Corporate Tax

In overview: corporate tax planning developments in Italy

An extract from The Corporate Tax Planning Law Review – Edition 3

Local developments

i Entity selection and business operationsItalian entities

No significant changes have been introduced. The most commonly used corporate entities2 are the following:

  1. joint-stock company (SpA);3 and
  2. limited liability company (Srl).4

This chapter focuses mainly on the above corporate entities. Although less common, legal and tax transparent entities exist.

Finally, Italy has got specific regulations for investment funds and real estate investment funds that have a contractual form;5 however, they cannot carry on a pure business activity.

Tax Residency

In principle, resident and non-resident corporate entities are subject to tax.6 Italian resident7 corporate entities are subject to the following:

  1. Italian corporate income tax (IRES),8 currently applicable at the rate of 24 per cent (which may be increased by 3.5 per cent for banks and certain financial intermediaries);9 and
  2. Italian regional tax on business activities (IRAP),10 currently applicable at the basic rate of 3.9 per cent11 (IRAP rate may be increased to 4.65 per cent for banks and other financial institutions and to 5.9 per cent for insurance companies).

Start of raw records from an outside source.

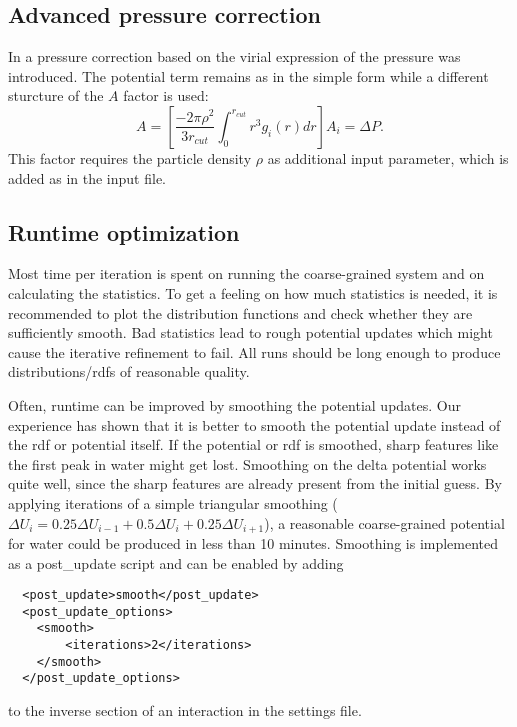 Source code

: \subsection{Advanced pressure correction}
In \cite{Wang:2009} a pressure correction based on the virial expression of the pressure was introduced. The potential term remains as in the simple form while a different sturcture of the $A$ factor is used:
\begin{equation}
  A = \left[\frac{-2\pi\rho^{2}}{3r_{cut}}\int_{0}^{r_{cut}}r^{3}g_{i}(r)dr\right]A_{i}=\Delta P.
\end{equation}
This factor requires the particle density $ \rho $ as additional input parameter, which is added as   in the input file.

\subsection{Runtime optimization}
\label{ref:ibi:optimize}
Most time per iteration is spent on running the coarse-grained system and on calculating the statistics. To get a feeling on how much statistics is needed, it is recommended to plot the distribution functions and check whether they are sufficiently smooth. Bad statistics lead to rough potential updates which might cause the iterative refinement to fail. All runs should be long enough to produce distributions/rdfs of reasonable quality.

Often, runtime can be improved by smoothing the potential updates. Our experience has shown that it is better to smooth the potential update instead of the rdf or potential itself. If the potential or rdf is smoothed, sharp features like the first peak in \spce water might get lost. Smoothing on the delta potential works quite well, since the sharp features are already present from the initial guess. By applying iterations of a simple triangular smoothing ($ \Delta U_i = 0.25 \Delta U_{i-1} + 0.5\Delta U_i + 0.25\Delta U_{i+1} $), a reasonable coarse-grained potential for \spce water could be produced in less than 10 minutes. Smoothing is implemented as a post\_update script and can be enabled by adding
\begin{lstlisting}
  <post_update>smooth</post_update>
  <post_update_options>
    <smooth>
        <iterations>2</iterations>
    </smooth>
  </post_update_options>
\end{lstlisting}
to the inverse section of an interaction in the settings \xml file.
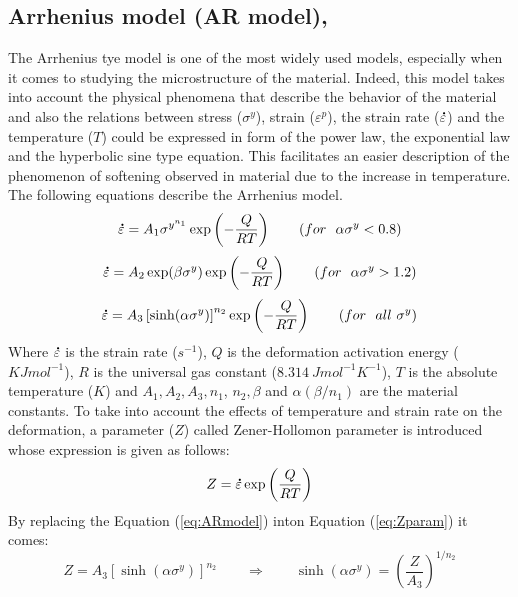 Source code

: \documentclass[twoside,english,1p,final,sort&compress]{elsarticle}
\theoremstyle{plain}
\newcommand{\mdot}[1]{\accentset{\mbox{\bfseries .}}{#1}}
\begin{document}
\subsection{Arrhenius model (AR model), \label{sec:ARmodel}}
The Arrhenius tye model is one of the most widely used models, especially when it comes to studying the microstructure of the material. Indeed, this model takes into account the physical phenomena that describe the behavior of the material and also the relations between stress ($\sigma^y$), strain ($\varepsilon^p$), the strain rate ($\mdot\varepsilon$) and the temperature ($T$) could be expressed in form of the power law, the exponential law and the hyperbolic sine type equation. This facilitates an easier description of the phenomenon of softening observed in material due to the increase in temperature. The following equations describe the Arrhenius model.
\begin{equation}
\label{eq:ARmodel1}
\mdot\varepsilon = A_1\sigma^{y^{n_1}}\exp\left(-\frac{Q}{RT}\right) \qquad (for ~~\alpha\sigma^y < 0.8)
\end{equation}
\begin{equation}
\label{eq:ARmodel2}
\mdot\varepsilon = A_2\exp(\beta\sigma^y)\exp\left(-\frac{Q}{RT}\right) \qquad (for ~~\alpha\sigma^y > 1.2)
\end{equation}
\begin{equation}
\label{eq:ARmodel}
\mdot\varepsilon = A_3\left[\sinh(\alpha\sigma^y)\right]^{n_2}\exp\left(-\frac{Q}{RT}\right) \qquad (for ~~all\ \sigma^y)
\end{equation}
Where $\mdot\varepsilon$ is the strain rate ($s^{-1}$), $Q$ is the deformation activation energy ($KJmol^{-1}$), $R$ is the universal gas constant ($8.314\ J mol^{-1} K^{-1}$), $T$ is the absolute temperature ($K$) and $A_1, A_2, A_3, n_1$, $n_2, \beta$ and $\alpha(\beta/n_1)$ are the material constants. To take into account the effects of temperature and strain rate on the deformation, a parameter ($Z$) called Zener-Hollomon parameter is introduced whose expression is given as follows:
\begin{equation}
\label{eq:Zparam}
Z = \mdot\varepsilon\exp\left(\frac{Q}{RT}\right)
\end{equation}
By replacing the Equation (\ref{eq:ARmodel}) inton Equation (\ref{eq:Zparam}) it comes:
\begin{equation}
\label{eq:Zparam1}
Z = A_3\left[\sinh(\alpha\sigma^y)\right]^{n_2} \qquad \Rightarrow \qquad \sinh(\alpha\sigma^y) = \left(\frac{Z}{A_3}\right)^{1/n_2}
\end{equation}
\end{document}

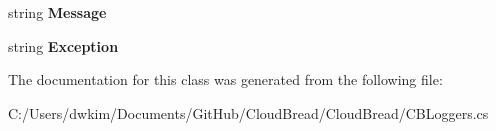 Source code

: \begin{DoxyCompactItemize}
\item 
string {\bfseries Message}\hypertarget{class_logger_1_1_logging_1_1_logging_1_1_c_b_a_t_s_message_entity_a65f69f9379e62a38db0c806317e40042}{}\label{class_logger_1_1_logging_1_1_logging_1_1_c_b_a_t_s_message_entity_a65f69f9379e62a38db0c806317e40042}

\item 
string {\bfseries Exception}\hypertarget{class_logger_1_1_logging_1_1_logging_1_1_c_b_a_t_s_message_entity_a83734575c9e288cd515dbc9165370a0a}{}\label{class_logger_1_1_logging_1_1_logging_1_1_c_b_a_t_s_message_entity_a83734575c9e288cd515dbc9165370a0a}

\end{DoxyCompactItemize}


The documentation for this class was generated from the following file\+:\begin{DoxyCompactItemize}
\item 
C\+:/\+Users/dwkim/\+Documents/\+Git\+Hub/\+Cloud\+Bread/\+Cloud\+Bread/C\+B\+Loggers.\+cs\end{DoxyCompactItemize}
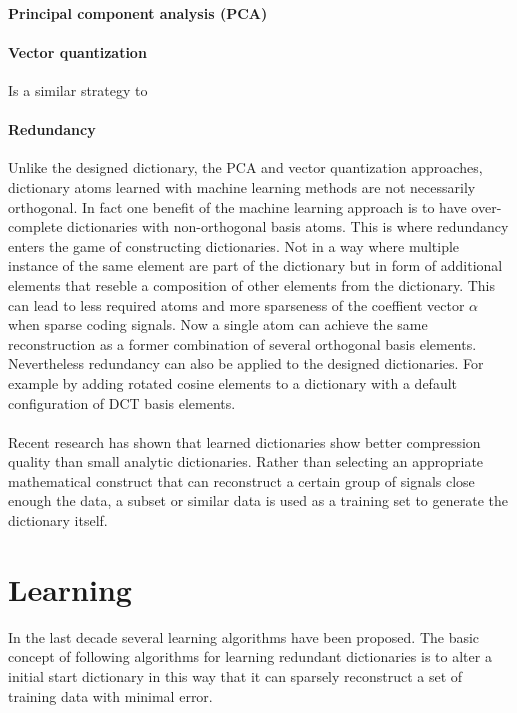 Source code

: \paragraph{Principal component analysis (PCA)} 

\paragraph{Vector quantization} Is a similar strategy to


\paragraph{Redundancy} Unlike the designed dictionary, the PCA and
vector quantization approaches, dictionary atoms learned with machine learning
methods are not necessarily orthogonal. In fact one benefit of the machine
learning approach is to have over-complete dictionaries with non-orthogonal
basis atoms. This is where redundancy enters the game of constructing
dictionaries. Not in a way where multiple instance of the same element are part
of the dictionary but in form of additional elements that reseble a composition
of other elements from the dictionary. This can lead to less required atoms and
more sparseness of the coeffient vector $\alpha$ when sparse coding signals.
Now a single atom can achieve the same reconstruction as a former combination of
several orthogonal basis elements. Nevertheless redundancy can also be applied
to the designed dictionaries. For example by adding rotated cosine elements to a
dictionary with a default configuration of DCT basis elements.


\paragraph{}
Recent research\cite{Chen1998,Aharon2006,Mairal2010} has shown that learned
dictionaries show better compression quality than small analytic
dictionaries. Rather than selecting an appropriate mathematical construct that
can reconstruct a certain group of signals close enough the data, a subset or
similar data is used as a training set to generate the dictionary itself.



\section{Learning}
\cite{Olshausen1997,Lewicki2000,Aharon2006}
In the last decade several learning algorithms have been proposed. The basic
concept of following algorithms for learning redundant dictionaries is to alter
a initial start dictionary in this way that it can sparsely reconstruct a set of
training data with minimal error.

As a general rule, Italian permanent establishments of non-resident companies have the same tax treatment as Italian corporate entities.

Italian collective investment schemes are liable to IRES, though exempt.

Inbound dividends

Dividends received by Italian resident companies are subject to IRES in the year of payment as follows:

  1. only 5 per cent of the amount of the dividends distributed by Italian resident companies are included in the company’s IRES taxable base;12 and
  2. dividends received from non-resident entities are subject to the same tax regime under (a) provided that certain conditions are met.13

Italy has recently introduced a specific transparency rule with respect to dividends paid to Italian non-commercial partnerships (società semplici). In particular, for tax purposes, dividends are considered to be paid directly to the persons having an interest in the relevant Italian non-commercial partnership; accordingly, the tax treatment of the dividend payment is the one applicable to such persons.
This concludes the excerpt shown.